- As the WordPress 6.1 development goes on, one of the biggest expected changes on this version, WebP by default, keeps causing controversies.
- WebP by default will deliver enable websites better compress their images to save bandwidth; which effectively improves the performance.
- Because of the downsides of WebP such as additional storage and extra computing resource requirements when uploading images, the development paused for additional research.
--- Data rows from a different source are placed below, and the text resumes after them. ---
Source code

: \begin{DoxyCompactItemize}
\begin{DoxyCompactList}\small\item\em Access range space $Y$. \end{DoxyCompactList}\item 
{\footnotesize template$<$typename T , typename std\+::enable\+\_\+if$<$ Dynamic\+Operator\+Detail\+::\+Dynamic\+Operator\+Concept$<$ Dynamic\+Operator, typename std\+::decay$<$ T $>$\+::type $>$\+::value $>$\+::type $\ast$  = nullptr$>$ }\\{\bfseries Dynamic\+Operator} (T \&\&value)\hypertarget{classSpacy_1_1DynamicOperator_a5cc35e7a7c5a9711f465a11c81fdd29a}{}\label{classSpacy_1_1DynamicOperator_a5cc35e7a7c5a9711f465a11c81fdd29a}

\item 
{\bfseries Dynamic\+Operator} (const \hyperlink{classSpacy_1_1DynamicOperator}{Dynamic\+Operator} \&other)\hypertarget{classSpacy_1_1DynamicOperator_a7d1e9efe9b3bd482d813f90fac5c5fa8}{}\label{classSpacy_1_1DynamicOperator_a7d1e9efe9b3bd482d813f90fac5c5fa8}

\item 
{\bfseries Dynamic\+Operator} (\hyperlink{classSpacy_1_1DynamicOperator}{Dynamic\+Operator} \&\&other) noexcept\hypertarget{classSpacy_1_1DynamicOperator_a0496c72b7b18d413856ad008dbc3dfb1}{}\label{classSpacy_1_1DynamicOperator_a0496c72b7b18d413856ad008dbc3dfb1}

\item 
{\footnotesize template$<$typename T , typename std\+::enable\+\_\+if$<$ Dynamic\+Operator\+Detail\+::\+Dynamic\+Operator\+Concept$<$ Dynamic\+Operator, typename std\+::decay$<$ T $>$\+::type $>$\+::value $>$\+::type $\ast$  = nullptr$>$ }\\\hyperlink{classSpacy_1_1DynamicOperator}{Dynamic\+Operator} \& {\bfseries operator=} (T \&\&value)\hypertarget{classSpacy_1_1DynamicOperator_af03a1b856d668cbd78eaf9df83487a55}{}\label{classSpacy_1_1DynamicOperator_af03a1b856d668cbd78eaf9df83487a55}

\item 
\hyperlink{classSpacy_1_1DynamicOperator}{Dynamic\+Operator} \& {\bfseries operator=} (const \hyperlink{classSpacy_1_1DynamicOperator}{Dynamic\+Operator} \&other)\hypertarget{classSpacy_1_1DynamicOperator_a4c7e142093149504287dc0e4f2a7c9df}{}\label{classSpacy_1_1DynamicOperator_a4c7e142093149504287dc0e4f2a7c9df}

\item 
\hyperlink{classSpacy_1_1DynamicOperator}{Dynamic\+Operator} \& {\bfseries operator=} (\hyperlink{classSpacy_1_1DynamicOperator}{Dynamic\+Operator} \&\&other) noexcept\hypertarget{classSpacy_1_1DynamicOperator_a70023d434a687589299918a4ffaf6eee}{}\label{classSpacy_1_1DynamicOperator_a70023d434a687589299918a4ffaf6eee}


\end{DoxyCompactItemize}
WebP image file type, which can vastly reduce the bandwidth required by the photos on websites was planned to be added to WordPress for a while. In our last article for WebP support, we shared the news about the feature being merged into WordPress Core for the 6.1 release. However, the development is now paused again.
“This patch is premature”
We shared the first news about the WebP by default in the middle of April this year as there was a possibility to add this feature in a future WordPress release. Then the WordPress team had to revise the plan because of concerns regarding additional storage requirements for the feature. Then it was merged for the 6.1 version of WordPress. However, in the last week, WordPress lead developer Andrew Ozz has delivered some objections on a ticket as follows:
« Like @MatthiasReinholz, @eatingrules, and others I think this approach is perhaps lacking. Why would there be twice as many image files taking up a lot of extra space when half of them will never ever be used anywhere?
IMHO a better approach would be to just make all image sub-sizes WEBP. If JPEGs are indeed needed, these can be generated on-the-fly as needed. There is no point in clogging the web server’s storage with all these useless files.
On the other hand, if the WEBP file sizes are actually larger than the JPEGs, that would probably mean that better tools are needed, and this patch is premature. »
One of the Google-sponsored committers of WordPress core, Adam Silverstein has responded as the resources required for generating mime images while uploading an image will drastically increase, however, while serving those images, the required resources will also drop down. Ozz sees an issue there since he thinks image uploads will start failing on limited servers and adds that he sees this as “unacceptable”.
After many conversations, the Performance team of WordPress has decided to pause committing to WebP by default and they will do some additional research about those concerns. We will update you about this issue in the coming days/weeks.